Smith suggests the church needs to take lessons from Abigail in 1 Samuel 25, who creates peace between two different sides. But that doesn’t mean exalting peace over justice or simply seeking to return to the status quo; it means pursuing the authentic peace of God and trying to bring that into society.

“What she did in that moment, that is a picture of what we as the church should do. … We should be peacemakers. Not peacekeepers—peacekeepers is peace at any cost. ‘We’re going to not talk about the controversial things. We’re not going to have a night like tonight where we’re talking about it.’ That’s what a peacekeeper would do. But we’re called to be peacemakers. So we can come to the table. We can talk. Because we believe that God’s love can supersede whatever it is that the enemy can throw.”

Ford also added that the intensity of this movement likely comes from years of young Christians observing racial injustice but feeling like their complaints have been dismissed by older leaders. Ford singled out some leaders—like Lou Engle, Cindy Jacobs, Harry Jackson and others—as doing good work in this regard, but he says they are a “minority” who feel that way. Other leaders often treat racial reconciliation as an optional project or as a “distraction” to the gospel, and Ford believes that’s wrong. He believes God has put the desire for racial and social justice into the next generation.

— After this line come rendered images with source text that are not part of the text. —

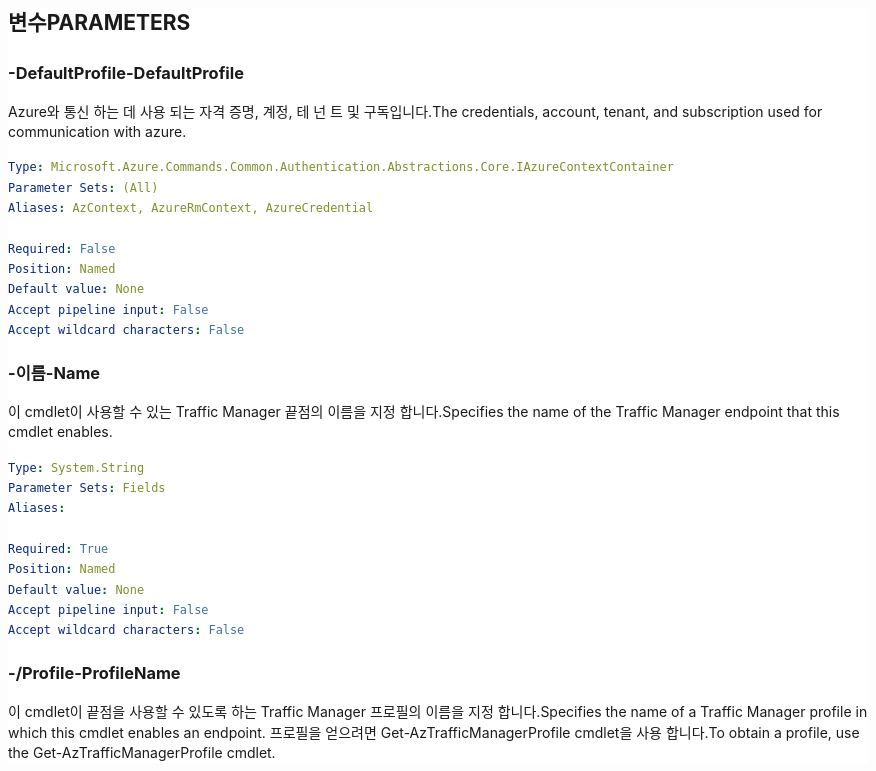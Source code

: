 ## <span data-ttu-id="92bd1-118">변수</span><span class="sxs-lookup"><span data-stu-id="92bd1-118">PARAMETERS</span></span>

### <span data-ttu-id="92bd1-119">-DefaultProfile</span><span class="sxs-lookup"><span data-stu-id="92bd1-119">-DefaultProfile</span></span>
<span data-ttu-id="92bd1-120">Azure와 통신 하는 데 사용 되는 자격 증명, 계정, 테 넌 트 및 구독입니다.</span><span class="sxs-lookup"><span data-stu-id="92bd1-120">The credentials, account, tenant, and subscription used for communication with azure.</span></span>

```yaml
Type: Microsoft.Azure.Commands.Common.Authentication.Abstractions.Core.IAzureContextContainer
Parameter Sets: (All)
Aliases: AzContext, AzureRmContext, AzureCredential

Required: False
Position: Named
Default value: None
Accept pipeline input: False
Accept wildcard characters: False
```

### <span data-ttu-id="92bd1-121">-이름</span><span class="sxs-lookup"><span data-stu-id="92bd1-121">-Name</span></span>
<span data-ttu-id="92bd1-122">이 cmdlet이 사용할 수 있는 Traffic Manager 끝점의 이름을 지정 합니다.</span><span class="sxs-lookup"><span data-stu-id="92bd1-122">Specifies the name of the Traffic Manager endpoint that this cmdlet enables.</span></span>

```yaml
Type: System.String
Parameter Sets: Fields
Aliases:

Required: True
Position: Named
Default value: None
Accept pipeline input: False
Accept wildcard characters: False
```

### <span data-ttu-id="92bd1-123">-/Profile</span><span class="sxs-lookup"><span data-stu-id="92bd1-123">-ProfileName</span></span>
<span data-ttu-id="92bd1-124">이 cmdlet이 끝점을 사용할 수 있도록 하는 Traffic Manager 프로필의 이름을 지정 합니다.</span><span class="sxs-lookup"><span data-stu-id="92bd1-124">Specifies the name of a Traffic Manager profile in which this cmdlet enables an endpoint.</span></span>
<span data-ttu-id="92bd1-125">프로필을 얻으려면 Get-AzTrafficManagerProfile cmdlet을 사용 합니다.</span><span class="sxs-lookup"><span data-stu-id="92bd1-125">To obtain a profile, use the Get-AzTrafficManagerProfile cmdlet.</span></span>
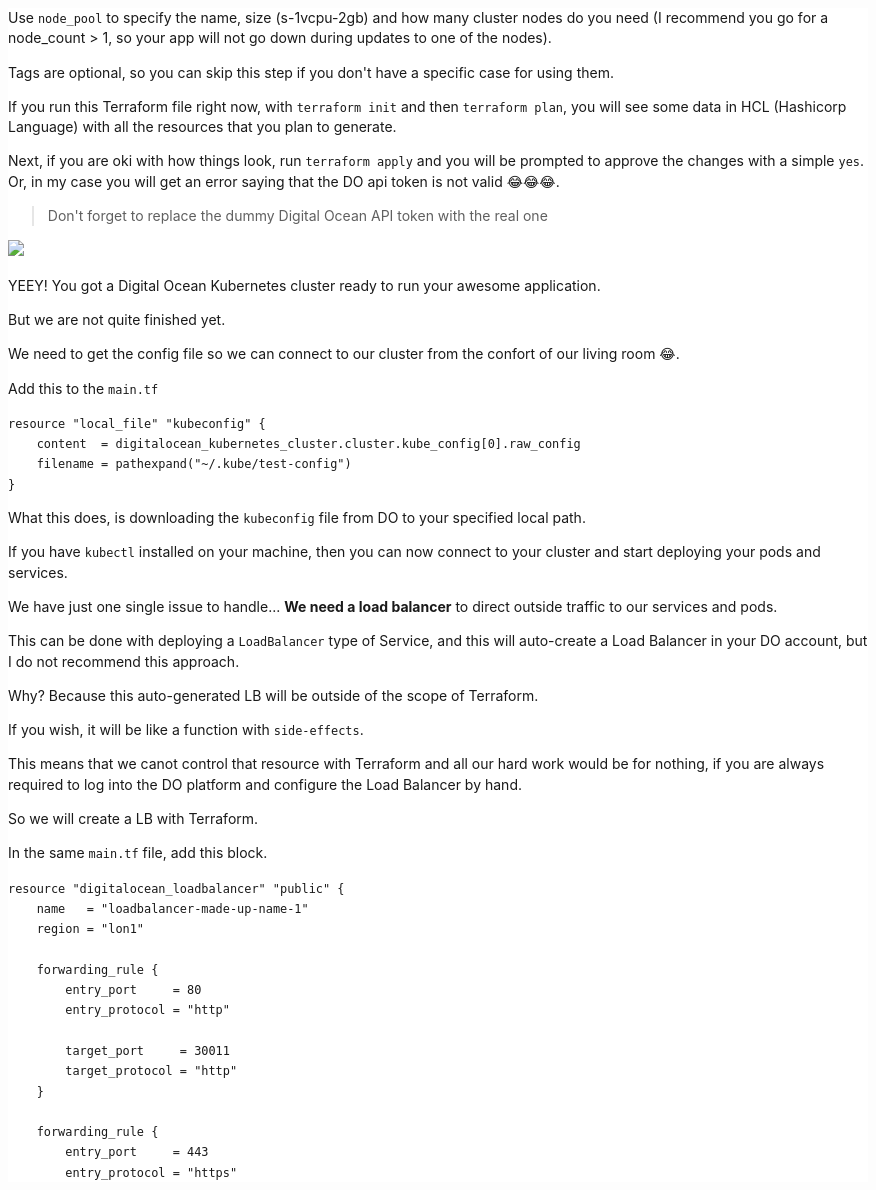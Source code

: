 Use `node_pool` to specify the name, size (s-1vcpu-2gb) and how many cluster nodes do you need (I recommend you go for a node_count > 1, so your app will not go down during updates to one of the nodes).

Tags are optional, so you can skip this step if you don't have a specific case for using them.

If you run this Terraform file right now, with `terraform init` and then `terraform plan`, you will see some data in HCL (Hashicorp Language) with all the resources that you plan to generate.

Next, if you are oki with how things look, run `terraform apply` and you will be prompted to approve the changes with a simple `yes`. Or, in my case you will get an error saying that the DO api token is not valid 😂😂😂.

> Don't forget to replace the dummy Digital Ocean API token with the real one

<img src="/static/img/yeey.gif" />

YEEY! You got a Digital Ocean Kubernetes cluster ready to run your awesome application.

But we are not quite finished yet.

We need to get the config file so we can connect to our cluster from the confort of our living room 😂.

Add this to the `main.tf`

```hcl
resource "local_file" "kubeconfig" {
    content  = digitalocean_kubernetes_cluster.cluster.kube_config[0].raw_config
    filename = pathexpand("~/.kube/test-config")
}
```

What this does, is downloading the `kubeconfig` file from DO to your specified local path.

If you have `kubectl` installed on your machine, then you can now connect to your cluster and start deploying your pods and services.

We have just one single issue to handle... **We need a load balancer** to direct outside traffic to our services and pods.

This can be done with deploying a `LoadBalancer` type of Service, and this will auto-create a Load Balancer in your DO account, but I do not recommend this approach.

Why? Because this auto-generated LB will be outside of the scope of Terraform.

If you wish, it will be like a function with `side-effects`.

This means that we canot control that resource with Terraform and all our hard work would be for nothing, if you are always required to log into the DO platform and configure the Load Balancer by hand.

So we will create a LB with Terraform.

In the same `main.tf` file, add this block.

```hcl
resource "digitalocean_loadbalancer" "public" {
    name   = "loadbalancer-made-up-name-1"
    region = "lon1"

    forwarding_rule {
        entry_port     = 80
        entry_protocol = "http"

        target_port     = 30011
        target_protocol = "http"
    }

    forwarding_rule {
        entry_port     = 443
        entry_protocol = "https"

```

“I’ve been about 20, 25 years in the prayer, worship and prophetic movement, and [young people] send me private messages,” Ford says. “They send me things like, ‘Hey Mr. Ford, we talk more about diversity at my job than we do in the church,’ and they’ll show me a flyer for a conference and it’ll be all black or all white—[even with] 18 different speakers and all that on it. And they’re like, ‘Where is the unity through diversity in the church?’ They’ve been pained about this for years. So I think that’s one of the reasons why you see the angst being released now with the young people, especially those in the church. Because they’ve been seeing [leaders treating] … healing the racial divide like it’s a distraction and moved on to other things and left it to other folks and said, ‘Well, you know, that’s not my assignment.’ Really, we’re all called to be reconcilers.”